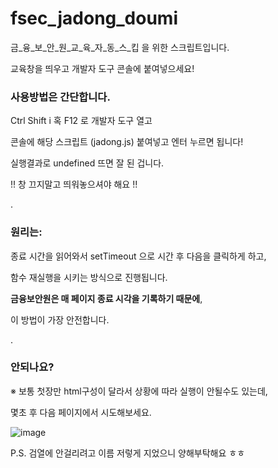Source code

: # fsec_jadong_doumi

금_융_보_안_원_교_육_자_동_스_킵 을 위한 스크립트입니다. 

교육창을 띄우고 개발자 도구 콘솔에 붙여넣으세요!

### 사용방법은 간단합니다.

Ctrl Shift i 혹 F12 로 개발자 도구 열고

콘솔에 해당 스크립트 (jadong.js) 붙여넣고 엔터 누르면 됩니다!

실행결과로 undefined 뜨면 잘 된 겁니다.

!! 창 끄지말고 띄워놓으셔야 해요 !!

.

### 원리는:

종료 시간을 읽어와서 setTimeout 으로 시간 후 다음을 클릭하게 하고,

함수 재실행을 시키는 방식으로 진행됩니다.

**금융보안원은 매 페이지 종료 시각을 기록하기 때문에**,

이 방법이 가장 안전합니다.


.


### 안되나요?

※ 보통 첫장만 html구성이 달라서 상황에 따라 실행이 안될수도 있는데,

몇초 후 다음 페이지에서 시도해보세요.




![image](https://user-images.githubusercontent.com/34636395/142792119-4d75aa3b-8f46-43b3-87e7-c09df97ef127.png)



P.S. 검열에 안걸리려고 이름 저렇게 지었으니 양해부탁해요 ㅎㅎ
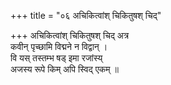 +++
title = "०६ अचिकित्वांश् चिकितुषश् चिद्"

+++
अचिकित्वांश् चिकितुषश् चिद् अत्र  
कवीन् पृच्छामि विद्मने न विद्वान् ।  
वि यस् तस्तम्भ षड् इमा रजांस्य्  
अजस्य रूपे किम् अपि स्विद् एकम् ॥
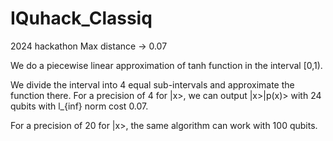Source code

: # IQuhack_Classiq
2024 hackathon
Max distance -> 0.07

We do a piecewise linear approximation of tanh function in the interval [0,1). 

We divide the interval into 4 equal sub-intervals and approximate the function there. For a precision of 4 for |x>, we can output |x>|p(x)> with 24 qubits with l_{inf} norm cost 0.07. 

For a precision of 20 for |x>, the same algorithm can work with 100 qubits. 

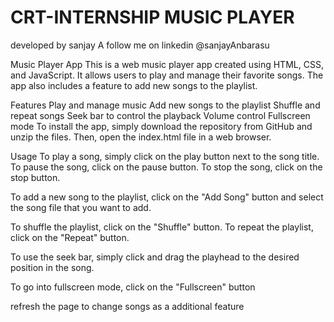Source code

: # CRT-INTERNSHIP MUSIC PLAYER

developed by sanjay A
 follow me on linkedin @sanjayAnbarasu

Music Player App
This is a web music player app created using HTML, CSS, and JavaScript. It allows users to play and manage their favorite songs. The app also includes a feature to add new songs to the playlist.

Features
Play and manage music
Add new songs to the playlist
Shuffle and repeat songs
Seek bar to control the playback
Volume control
Fullscreen mode
To install the app, simply download the repository from GitHub and unzip the files. Then, open the index.html file in a web browser.

Usage
To play a song, simply click on the play button next to the song title. To pause the song, click on the pause button. To stop the song, click on the stop button.

To add a new song to the playlist, click on the "Add Song" button and select the song file that you want to add.

To shuffle the playlist, click on the "Shuffle" button. To repeat the playlist, click on the "Repeat" button.

To use the seek bar, simply click and drag the playhead to the desired position in the song.

To go into fullscreen mode, click on the "Fullscreen" button

refresh the page to change songs as a additional feature

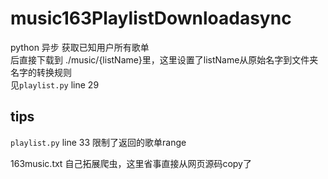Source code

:# music163PlaylistDownloadasync
python 异步 获取已知用户所有歌单  
后直接下载到 ./music/{listName}里，这里设置了listName从原始名字到文件夹名字的转换规则  
见`playlist.py` line 29


## tips
`playlist.py` line 33 限制了返回的歌单range

163music.txt 自己拓展爬虫，这里省事直接从网页源码copy了

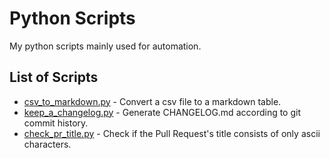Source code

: # Python Scripts

My python scripts mainly used for automation.

## List of Scripts

- [csv_to_markdown.py](./scripts/csv_to_markdown.py) -
Convert a csv file to a markdown table.
- [keep_a_changelog.py](./scripts/keep_a_changelog.py) -
Generate CHANGELOG.md according to git commit history.
- [check_pr_title.py](./scripts/check_pr_title.py) -
Check if the Pull Request's title consists of only ascii characters.
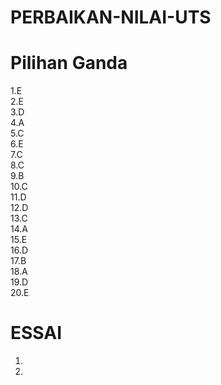 # PERBAIKAN-NILAI-UTS
# Pilihan Ganda
1.E <br>
2.E <br>
3.D <br>
4.A <br>
5.C <br>
6.E <br>
7.C <br>
8.C <br>
9.B <br>
10.C <br>
11.D <br>
12.D <br>
13.C <br>
14.A <br>
15.E <br>
16.D <br>
17.B <br>
18.A <br>
19.D <br>
20.E <br>

# ESSAI

1.
2.
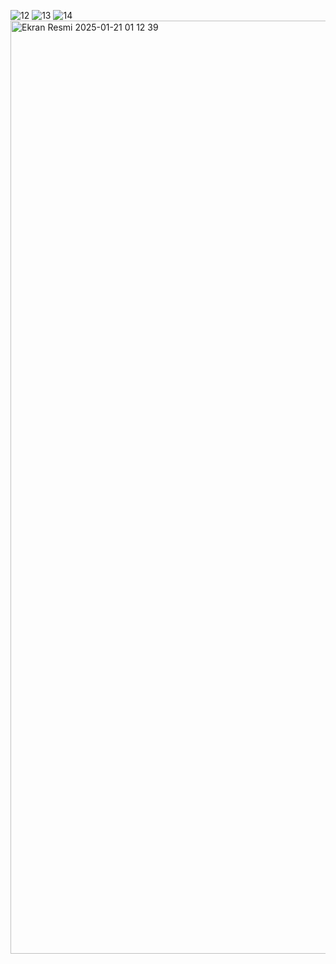 
![12](https://github.com/user-attachments/assets/117043e8-07ec-4a13-b9e6-e3ea4d76c3e3)
![13](https://github.com/user-attachments/assets/51d678b9-1f53-4553-9218-f164b34fc9e3)
![14](https://github.com/user-attachments/assets/90205496-fc61-470f-95e2-4d315cc4dece)
<img width="1493" alt="Ekran Resmi 2025-01-21 01 12 39" src="https://github.com/user-attachments/assets/2b394964-b201-4f8c-8a19-574fe02f7558" />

• _About this task_: Transcribe every record above exactly, leaving out the pictures.

• _Written response_:
Source code

: # fsec_jadong_doumi

금_융_보_안_원_교_육_자_동_스_킵 을 위한 스크립트입니다. 

교육창을 띄우고 개발자 도구 콘솔에 붙여넣으세요!

### 사용방법은 간단합니다.

Ctrl Shift i 혹 F12 로 개발자 도구 열고

콘솔에 해당 스크립트 (jadong.js) 붙여넣고 엔터 누르면 됩니다!

실행결과로 undefined 뜨면 잘 된 겁니다.

!! 창 끄지말고 띄워놓으셔야 해요 !!

.

### 원리는:

종료 시간을 읽어와서 setTimeout 으로 시간 후 다음을 클릭하게 하고,

함수 재실행을 시키는 방식으로 진행됩니다.

**금융보안원은 매 페이지 종료 시각을 기록하기 때문에**,

이 방법이 가장 안전합니다.


.


### 안되나요?

※ 보통 첫장만 html구성이 달라서 상황에 따라 실행이 안될수도 있는데,

몇초 후 다음 페이지에서 시도해보세요.




![image](https://user-images.githubusercontent.com/34636395/142792119-4d75aa3b-8f46-43b3-87e7-c09df97ef127.png)



P.S. 검열에 안걸리려고 이름 저렇게 지었으니 양해부탁해요 ㅎㅎ
 +++
title = "०६ अचिकित्वांश् चिकितुषश् चिद्"

+++
अचिकित्वांश् चिकितुषश् चिद् अत्र  
कवीन् पृच्छामि विद्मने न विद्वान् ।  
वि यस् तस्तम्भ षड् इमा रजांस्य्  
अजस्य रूपे किम् अपि स्विद् एकम् ॥
Source code

: # IQuhack_Classiq
2024 hackathon
Max distance -> 0.07

We do a piecewise linear approximation of tanh function in the interval [0,1). 

We divide the interval into 4 equal sub-intervals and approximate the function there. For a precision of 4 for |x>, we can output |x>|p(x)> with 24 qubits with l_{inf} norm cost 0.07. 

For a precision of 20 for |x>, the same algorithm can work with 100 qubits. 

Source code

: # CRT-INTERNSHIP MUSIC PLAYER

developed by sanjay A
 follow me on linkedin @sanjayAnbarasu

Music Player App
This is a web music player app created using HTML, CSS, and JavaScript. It allows users to play and manage their favorite songs. The app also includes a feature to add new songs to the playlist.

Features
Play and manage music
Add new songs to the playlist
Shuffle and repeat songs
Seek bar to control the playback
Volume control
Fullscreen mode
To install the app, simply download the repository from GitHub and unzip the files. Then, open the index.html file in a web browser.

Usage
To play a song, simply click on the play button next to the song title. To pause the song, click on the pause button. To stop the song, click on the stop button.

To add a new song to the playlist, click on the "Add Song" button and select the song file that you want to add.

To shuffle the playlist, click on the "Shuffle" button. To repeat the playlist, click on the "Repeat" button.

To use the seek bar, simply click and drag the playhead to the desired position in the song.

To go into fullscreen mode, click on the "Fullscreen" button

refresh the page to change songs as a additional feature

Source code

:# music163PlaylistDownloadasync
python 异步 获取已知用户所有歌单  
后直接下载到 ./music/{listName}里，这里设置了listName从原始名字到文件夹名字的转换规则  
见`playlist.py` line 29


## tips
`playlist.py` line 33 限制了返回的歌单range

163music.txt 自己拓展爬虫，这里省事直接从网页源码copy了

Source code

: # Python Scripts

My python scripts mainly used for automation.

## List of Scripts

- [csv_to_markdown.py](./scripts/csv_to_markdown.py) -
Convert a csv file to a markdown table.
- [keep_a_changelog.py](./scripts/keep_a_changelog.py) -
Generate CHANGELOG.md according to git commit history.
- [check_pr_title.py](./scripts/check_pr_title.py) -
Check if the Pull Request's title consists of only ascii characters.
 # PERBAIKAN-NILAI-UTS
# Pilihan Ganda
1.E <br>
2.E <br>
3.D <br>
4.A <br>
5.C <br>
6.E <br>
7.C <br>
8.C <br>
9.B <br>
10.C <br>
11.D <br>
12.D <br>
13.C <br>
14.A <br>
15.E <br>
16.D <br>
17.B <br>
18.A <br>
19.D <br>
20.E <br>

# ESSAI

1.
2.
![12](https://github.com/user-attachments/assets/117043e8-07ec-4a13-b9e6-e3ea4d76c3e3)
![13](https://github.com/user-attachments/assets/51d678b9-1f53-4553-9218-f164b34fc9e3)
![14](https://github.com/user-attachments/assets/90205496-fc61-470f-95e2-4d315cc4dece)
<img width="1493" alt="Ekran Resmi 2025-01-21 01 12 39" src="https://github.com/user-attachments/assets/2b394964-b201-4f8c-8a19-574fe02f7558" />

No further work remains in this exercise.